(BIVN) – The Kīlauea’s eruption is paused, and the USGS Volcano Alert level remains at WATCH.
The latest Volcano Watch article notes the Halemaʻumaʻu pit crater is currently filled to about 920 meters (3020 feet) above sea level, but the authors explain it has been much higher in the past.
From this week’s Volcano Watch, written by U.S. Geological Survey Hawaiian Volcano Observatory scientists and affiliates:
The 2018 collapse of southern Kaluapele (Kīlauea caldera) left a pit whose lowest point was about 500 m (1640 ft) above sea level (asl). Since 2020, that pit has filled to a little over 900 m (2950 ft) asl and one might wonder how high the lava level could go. We can’t answer that question but we can get an idea by looking to Kīlauea’s past.

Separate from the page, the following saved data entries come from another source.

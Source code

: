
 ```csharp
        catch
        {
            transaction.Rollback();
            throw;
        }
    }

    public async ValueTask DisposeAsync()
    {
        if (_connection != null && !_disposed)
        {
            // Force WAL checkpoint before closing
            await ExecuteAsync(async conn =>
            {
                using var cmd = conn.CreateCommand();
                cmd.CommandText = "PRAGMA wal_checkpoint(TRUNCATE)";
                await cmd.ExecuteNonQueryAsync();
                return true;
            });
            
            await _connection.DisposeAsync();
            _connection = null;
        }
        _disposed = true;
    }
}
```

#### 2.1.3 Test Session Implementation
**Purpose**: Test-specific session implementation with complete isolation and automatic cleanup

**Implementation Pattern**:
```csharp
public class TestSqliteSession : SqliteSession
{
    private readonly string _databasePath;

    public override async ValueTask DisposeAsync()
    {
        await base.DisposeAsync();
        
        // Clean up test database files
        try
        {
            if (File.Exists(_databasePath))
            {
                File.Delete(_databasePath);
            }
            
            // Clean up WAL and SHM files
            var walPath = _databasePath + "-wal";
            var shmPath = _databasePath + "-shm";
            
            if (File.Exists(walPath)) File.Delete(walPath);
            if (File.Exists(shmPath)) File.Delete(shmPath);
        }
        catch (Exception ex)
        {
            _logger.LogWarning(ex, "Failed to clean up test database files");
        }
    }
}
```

The history of Kaluapele is a collection of periods of rising lava level within Halemaʻumaʻu, often to the point of overflowing, followed by abrupt and rapid drops in the level. After some time, the sequence repeats, rising to a slightly higher level. The process resembles a “two steps forward, one step back” sequence, with slowly rising lava level peaks.
The highest level of lava in the past two centuries was reached in the first few months of 1894, during years of repeat surveys by the Hawaiian Government. Rapid drops of the lava level occurred on March 6, 1886, and again exactly five years later on March 6, 1891. The final rapid drop of the 19th century began on July 11, 1894.
Frank Dodge, a surveyor with the Hawaiian Government Survey, mapped Halemaʻumaʻu in August 1892 and March 1894. The 1892 survey showed a lava lake 73 m (240 ft) below the rim of Halemaʻumaʻu pit and 160 m (522 ft) below the Volcano House veranda on the northeast rim of the caldera (elevation 1231 m or 4040 ft asl), then located about 150 m (490 ft) northwest of the current hotel. Elevations were measured multiple times with a surveyor’s theodolite to assure the highest accuracy possible. The lava level elevation was 1072 m (3518 ft) asl in August 1892.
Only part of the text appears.